Dear Liza,

In May of 1980, when I was living in Eugene and expecting your Daddy David, Mt. St. Helens, a volcano in Washington, had a major eruption. We heard it from 185 miles away, and had volcanic ash coming down for a few days.

Your great grandpa Lowell was trying to get to Ellensburg to visit his Mom, and couldn’t cross any of the rivers because they were choked with houses and trucks carried along by the boiling hot snowmelt and pulverized chunks of mountain.

The ability of nature’s power to absolutely dwarf humans was fully on display. And for the next few months, that power has returned, interpreted and revisited, at the Portland Art Museum.

But before we saw many paintings on the wall, the exhibit introduced us to the place where it happened, with National Forest maps and informational signs. The logo took me right back to camping trips with your great grandpa, and I could swear I smelled his All Spice aftershave lingering in the air.

The artistic portion of the exhibit is an interwoven collection of photographs, taken by both surveyors and artists, as well as paintings, glass work, and constructions made by artists in response to the power of the volcano. Some are as dry as the volcanic dust itself.

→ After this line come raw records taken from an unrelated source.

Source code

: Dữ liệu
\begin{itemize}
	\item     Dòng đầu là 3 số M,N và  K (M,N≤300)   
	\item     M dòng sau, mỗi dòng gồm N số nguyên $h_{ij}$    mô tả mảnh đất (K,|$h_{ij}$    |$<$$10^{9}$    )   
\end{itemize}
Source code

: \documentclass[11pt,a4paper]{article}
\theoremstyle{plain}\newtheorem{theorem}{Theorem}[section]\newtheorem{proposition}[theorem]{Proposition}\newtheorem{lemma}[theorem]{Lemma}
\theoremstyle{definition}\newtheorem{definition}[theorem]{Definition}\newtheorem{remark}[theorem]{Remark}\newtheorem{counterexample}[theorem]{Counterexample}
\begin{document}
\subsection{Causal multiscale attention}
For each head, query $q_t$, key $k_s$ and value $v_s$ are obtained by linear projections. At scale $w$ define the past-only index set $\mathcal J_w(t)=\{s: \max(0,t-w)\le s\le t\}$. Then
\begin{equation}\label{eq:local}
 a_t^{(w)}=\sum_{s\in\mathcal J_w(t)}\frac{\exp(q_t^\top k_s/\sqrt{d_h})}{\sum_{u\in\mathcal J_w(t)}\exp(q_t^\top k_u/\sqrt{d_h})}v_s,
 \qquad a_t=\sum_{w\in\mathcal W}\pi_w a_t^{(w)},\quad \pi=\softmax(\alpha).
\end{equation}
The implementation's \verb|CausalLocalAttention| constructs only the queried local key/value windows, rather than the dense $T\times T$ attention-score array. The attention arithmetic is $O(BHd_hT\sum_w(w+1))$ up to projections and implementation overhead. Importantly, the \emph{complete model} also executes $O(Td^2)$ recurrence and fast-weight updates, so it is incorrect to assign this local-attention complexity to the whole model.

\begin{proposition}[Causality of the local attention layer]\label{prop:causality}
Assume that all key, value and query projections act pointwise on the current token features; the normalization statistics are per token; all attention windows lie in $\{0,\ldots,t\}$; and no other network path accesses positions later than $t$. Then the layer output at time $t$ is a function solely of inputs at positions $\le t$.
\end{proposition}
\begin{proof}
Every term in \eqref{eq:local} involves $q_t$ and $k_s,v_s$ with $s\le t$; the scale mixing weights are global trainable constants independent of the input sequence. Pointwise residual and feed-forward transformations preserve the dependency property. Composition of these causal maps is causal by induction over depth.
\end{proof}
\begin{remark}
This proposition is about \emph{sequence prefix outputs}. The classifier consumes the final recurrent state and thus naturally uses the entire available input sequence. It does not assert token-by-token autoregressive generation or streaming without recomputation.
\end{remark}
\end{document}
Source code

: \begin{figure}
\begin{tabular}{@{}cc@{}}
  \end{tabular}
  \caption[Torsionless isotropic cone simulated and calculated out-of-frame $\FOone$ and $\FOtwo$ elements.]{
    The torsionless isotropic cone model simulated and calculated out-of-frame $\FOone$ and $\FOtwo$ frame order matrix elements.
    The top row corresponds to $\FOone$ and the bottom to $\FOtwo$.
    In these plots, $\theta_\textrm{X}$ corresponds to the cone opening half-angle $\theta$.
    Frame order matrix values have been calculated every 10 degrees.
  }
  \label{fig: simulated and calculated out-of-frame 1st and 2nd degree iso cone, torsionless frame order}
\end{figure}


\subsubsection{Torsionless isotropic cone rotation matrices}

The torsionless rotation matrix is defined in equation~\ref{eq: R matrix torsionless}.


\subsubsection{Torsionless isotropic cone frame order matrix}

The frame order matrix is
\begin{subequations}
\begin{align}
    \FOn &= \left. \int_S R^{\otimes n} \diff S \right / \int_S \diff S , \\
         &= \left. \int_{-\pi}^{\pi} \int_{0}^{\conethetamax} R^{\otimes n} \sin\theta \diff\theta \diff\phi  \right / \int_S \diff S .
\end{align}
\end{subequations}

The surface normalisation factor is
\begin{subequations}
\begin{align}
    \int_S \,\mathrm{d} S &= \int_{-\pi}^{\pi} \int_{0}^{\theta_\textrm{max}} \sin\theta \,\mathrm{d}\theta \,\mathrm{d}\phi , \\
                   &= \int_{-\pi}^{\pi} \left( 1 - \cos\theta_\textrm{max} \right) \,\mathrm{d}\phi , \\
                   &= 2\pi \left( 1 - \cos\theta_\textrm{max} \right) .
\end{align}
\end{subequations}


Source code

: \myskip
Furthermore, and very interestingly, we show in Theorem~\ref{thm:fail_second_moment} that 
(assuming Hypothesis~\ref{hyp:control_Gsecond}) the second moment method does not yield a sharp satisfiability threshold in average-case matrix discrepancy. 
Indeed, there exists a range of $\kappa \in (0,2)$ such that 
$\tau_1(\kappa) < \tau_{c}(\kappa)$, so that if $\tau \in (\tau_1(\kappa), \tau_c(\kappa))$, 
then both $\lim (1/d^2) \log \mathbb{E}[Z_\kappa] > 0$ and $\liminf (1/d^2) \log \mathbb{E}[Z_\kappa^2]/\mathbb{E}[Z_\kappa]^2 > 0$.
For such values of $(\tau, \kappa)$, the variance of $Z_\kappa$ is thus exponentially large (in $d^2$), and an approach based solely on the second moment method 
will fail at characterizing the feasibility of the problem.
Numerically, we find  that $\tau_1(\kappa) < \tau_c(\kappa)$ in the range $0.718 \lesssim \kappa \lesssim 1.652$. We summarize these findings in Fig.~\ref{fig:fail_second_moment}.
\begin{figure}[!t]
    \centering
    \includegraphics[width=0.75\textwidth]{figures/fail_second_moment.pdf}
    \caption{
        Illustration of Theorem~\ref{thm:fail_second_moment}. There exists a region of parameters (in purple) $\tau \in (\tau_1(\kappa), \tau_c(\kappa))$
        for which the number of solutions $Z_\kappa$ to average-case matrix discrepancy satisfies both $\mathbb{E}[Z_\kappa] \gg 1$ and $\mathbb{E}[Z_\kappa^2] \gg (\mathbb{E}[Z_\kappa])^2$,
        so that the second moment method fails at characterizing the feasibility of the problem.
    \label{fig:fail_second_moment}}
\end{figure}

Others are very personal, showing how the chaos and majesty of the eruption affected lives when the lovable mountain became a deadly monster.
I walked around, enjoying the bucolic, peaceful “Before” landscape paintings of the mountain when it was just a mountain, one of a dozen lovely peaks in the Cascade Range.
Then I rounded a corner to the gallery of eruptions, and smelled Old Spice again! Fearing for my mental health, I looked around and saw an elderly gentleman in a white shirt and tie. He stopped before every painting, talking softly with his companion. Trying not to be creepy, I walked behind him and softly sniffed. Yep. Old Spice.
So in a metaphysical way, great grandpa Lowell got to see all this art inspired by that amazing, inconvenient day, almost forty years ago.